With this deployment, US Customs will no longer apply ‘Blanket Reconciliation Flagging’ to entry summaries.  CBP has left it up to the importers and their brokers.  As a result, all reconciliation flagging must be done on an entry-by-entry basis.  Read the June 8, 2017 CSMS & Federal Register notice.

Importers that currently benefit from blanket flagging on their recon entries should work with their customs brokers to ensure entries are flagged in accordance with the importer’s requirements.  If self-filing*, importers should ensure that their ABI software providers’ systems are programmed accordingly.

Failure to properly flag entries for reconciliation, will require importers to submit 520(d)s, post-summary corrections or prior disclosures to correct issues that are otherwise handled by reconciliation, depending on the specific situation.

On yesterday’s ACE technical call, we were told that flags can only be added retroactively by sending a request to CBP HQ, however, we have yet to see a detailed explanation of the process.

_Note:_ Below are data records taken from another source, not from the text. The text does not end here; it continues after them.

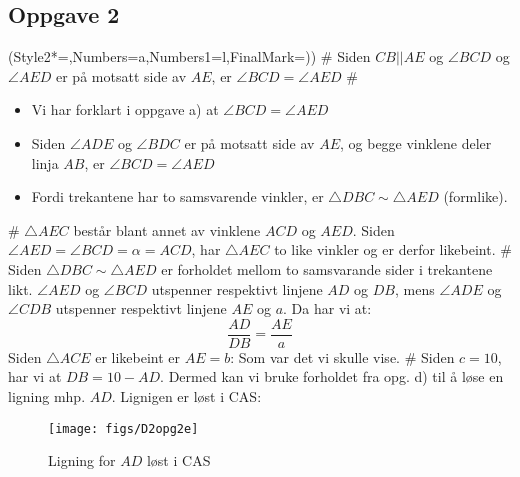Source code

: \subsection*{Oppgave 2}
\begin{easylist}[enumerate]
	\ListProperties(Style2*=,Numbers=a,Numbers1=l,FinalMark={)})
	#  Siden $ CB|| AE $ og $ \angle BCD $ og $ \angle AED $ er på motsatt side av $ AE $, er $ \angle BCD = \angle AED $ 
	# \begin{itemize}
		\item Vi har forklart i oppgave a) at $  \angle BCD = \angle AED$
		\item Siden $ \angle ADE $ og $ \angle BDC $ er på motsatt side av $ AE $, og begge vinklene deler linja $ AB $, er $ \angle BCD = \angle AED $ 
		\item Fordi trekantene har to samsvarende vinkler, er $ \triangle DBC \sim \triangle AED $ (formlike).
	\end{itemize}
	# $ \triangle AEC $ består blant annet av vinklene $ ACD $ og $ AED. $ Siden $ \angle AED = \angle BCD = \alpha = ACD $, har $ \triangle AEC $ to like vinkler og er derfor likebeint.
	# Siden $ \triangle DBC \sim \triangle AED $ er forholdet mellom to samsvarande sider i trekantene likt. $ \angle AED$ og $ \angle BCD $ utspenner respektivt linjene $ AD $ og $ DB $, mens $ \angle ADE$ og $ \angle CDB $ utspenner respektivt linjene $ AE $ og $ a$. Da har vi at:
	\[ \frac{AD}{DB}= \frac{AE}{a}\]
	Siden $ \triangle ACE $ er likebeint er $ AE=b $:
Som var det vi skulle vise.
	# Siden $ c=10 $, har vi at $ DB=10-AD $. Dermed kan vi bruke forholdet fra opg. d) til å løse en ligning mhp. $ AD $. Lignigen er løst i CAS:
	\begin{figure}[h]
		\centering
		\texttt{[image: figs/D2opg2e]}
		\caption{Ligning for $ AD $ løst i CAS}
	\end{figure}
\end{easylist}



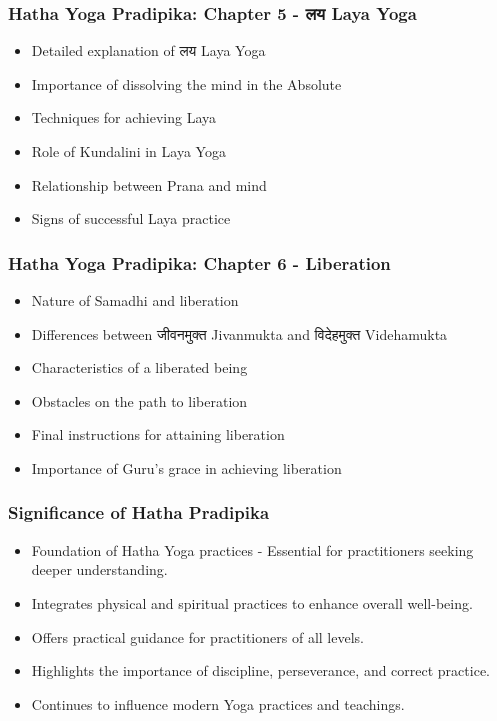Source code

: \begin{frame}[fragile]\frametitle{Hatha Yoga Pradipika: Chapter 5 - लय  Laya Yoga}
\begin{itemize}
    \item Detailed explanation of लय  Laya Yoga
    \item Importance of dissolving the mind in the Absolute
    \item Techniques for achieving Laya
    \item Role of Kundalini in Laya Yoga
    \item Relationship between Prana and mind
    \item Signs of successful Laya practice
\end{itemize}
\end{frame}

\begin{frame}[fragile]\frametitle{Hatha Yoga Pradipika: Chapter 6 - Liberation}
\begin{itemize}
    \item Nature of Samadhi and liberation
    \item Differences between जीवनमुक्त  Jivanmukta and विदेहमुक्त  Videhamukta
    \item Characteristics of a liberated being
    \item Obstacles on the path to liberation
    \item Final instructions for attaining liberation
    \item Importance of Guru's grace in achieving liberation
\end{itemize}
\end{frame}

\begin{frame}[fragile]\frametitle{Significance of Hatha Pradipika}

      \begin{itemize}
		\item Foundation of Hatha Yoga practices - Essential for practitioners seeking deeper understanding.
		\item Integrates physical and spiritual practices to enhance overall well-being.
		\item Offers practical guidance for practitioners of all levels.
		\item Highlights the importance of discipline, perseverance, and correct practice.
		\item Continues to influence modern Yoga practices and teachings.
	  \end{itemize}

\end{frame}



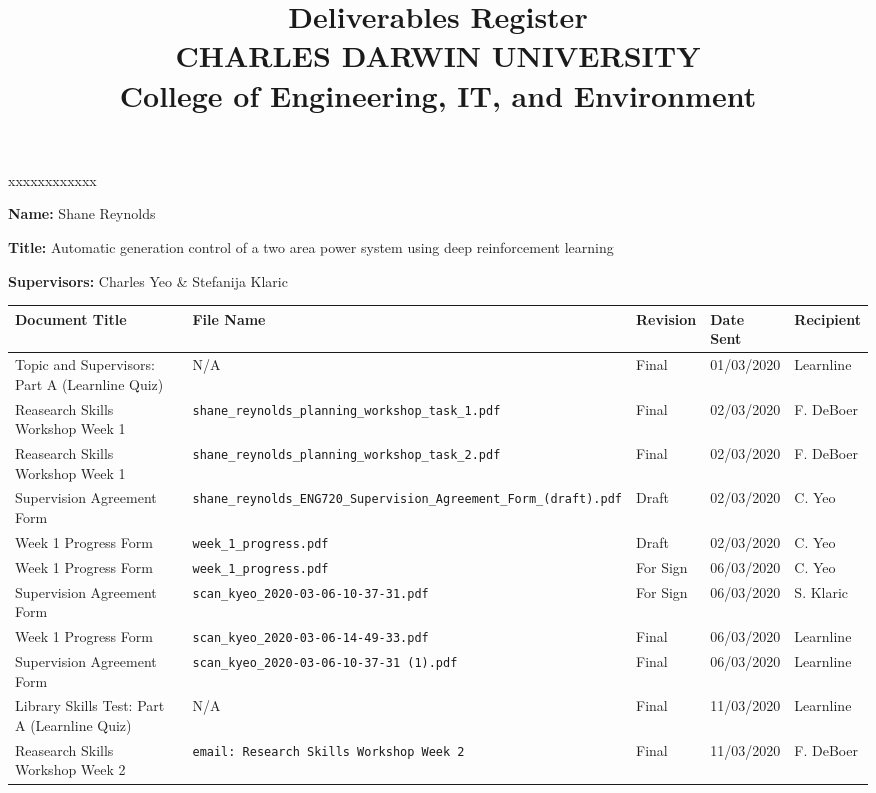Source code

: \documentclass[10pt, landscape]{article}
\title{	
		Deliverables Register\\
		CHARLES DARWIN UNIVERSITY\\
		College of Engineering, IT, and Environment
	  }
\author{}
\date{}
\begin{document}
	
	\maketitle
	
	\begin{namelist}{xxxxxxxxxxxx}
		\item[{\bf Name:}]
			Shane Reynolds
		\item[{\bf Title:}]
			Automatic generation control of a two area power system using deep reinforcement learning
		\item[{\bf Supervisors:}]
			Charles Yeo \& Stefanija Klaric
	\end{namelist}
	
	\small
	\begin{tabular}{p{7cm}p{10cm}p{1.5cm}p{2cm}p{2cm}}
	\toprule
	\textbf{Document Title}							& \textbf{File Name}				& \textbf{Revision} & \textbf{Date Sent} 	& \textbf{Recipient} \\
	\midrule
	Topic and Supervisors: Part A (Learnline Quiz)	& N/A								& Final 			& 01/03/2020		 	& Learnline\\
	Reasearch Skills Workshop Week 1				& \verb|shane_reynolds_planning_workshop_task_1.pdf|						& Final				& 02/03/2020		 	& F. DeBoer\\
	Reasearch Skills Workshop Week 1				& \verb|shane_reynolds_planning_workshop_task_2.pdf|						& Final				& 02/03/2020			& F. DeBoer\\
	Supervision Agreement Form						& \verb|shane_reynolds_ENG720_Supervision_Agreement_Form_(draft).pdf|						& Draft				& 02/03/2020			& C. Yeo\\
	Week 1 Progress Form						& \verb|week_1_progress.pdf|						& Draft				& 02/03/2020			& C. Yeo\\
	Week 1 Progress Form							& \verb|week_1_progress.pdf|									& 				For Sign			& 06/03/2020			& C. Yeo\\
	Supervision Agreement Form						& \verb|scan_kyeo_2020-03-06-10-37-31.pdf|						& 				For Sign			& 06/03/2020			& S. Klaric\\
	Week 1 Progress Form							& \verb|scan_kyeo_2020-03-06-14-49-33.pdf|						& 				Final				& 06/03/2020			& Learnline\\
	Supervision Agreement Form						& \verb|scan_kyeo_2020-03-06-10-37-31 (1).pdf|					& 				Final				& 06/03/2020			& Learnline\\
	Library Skills Test: Part A (Learnline Quiz)	& N/A															& 				Final 				& 11/03/2020		 	& Learnline\\
	Reasearch Skills Workshop Week 2				& \verb|email: Research Skills Workshop Week 2|					& 				Final				& 11/03/2020		 	& F. DeBoer\\
	\bottomrule
	\end{tabular}
\end{document}
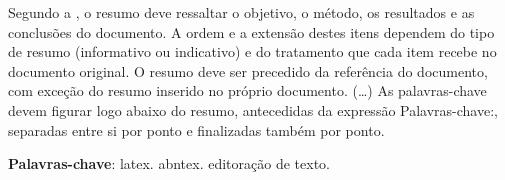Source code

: \begin{resumo}
  Segundo a , o resumo deve ressaltar o
  objetivo, o método, os resultados e as conclusões do documento. A ordem e a extensão
  destes itens dependem do tipo de resumo (informativo ou indicativo) e do
  tratamento que cada item recebe no documento original. O resumo deve ser
  precedido da referência do documento, com exceção do resumo inserido no
  próprio documento. (\ldots) As palavras-chave devem figurar logo abaixo do
  resumo, antecedidas da expressão Palavras-chave:, separadas entre si por
  ponto e finalizadas também por ponto.

  \textbf{Palavras-chave}: latex. abntex. editoração de texto.
\end{resumo}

By way of background, CBP announced in the December 12, 2016, Federal Register that:

  • CBP is streamlining the process for blanket flagging underlying entries for reconciliation.
  • Under the existing process, importers provided CBP a request asking that CBP input and apply a blanket flag to all underlying entries filed by the importer for a specific time period. Importers also identified the specific issue(s) for which they requested that CBP input and apply the requested blanket flag.
  • This document announces that effective January 14, 2017, importers no longer will submit requests asking that CBP apply a blanket flag on their behalf. Instead, importers may input and apply a blanket flag themselves. Importers who use blanket flagging must continue to identify the issue(s) they are flagging.

Please note that reconciliation flags are applicable ONLY to entry summary types 01, 02 and 06

 * CustomsNow™ self-filing clients have the ability to manage their recon flags at either the “blanket” level, or even at the Part/SKU level, a fantastic option. Learn more.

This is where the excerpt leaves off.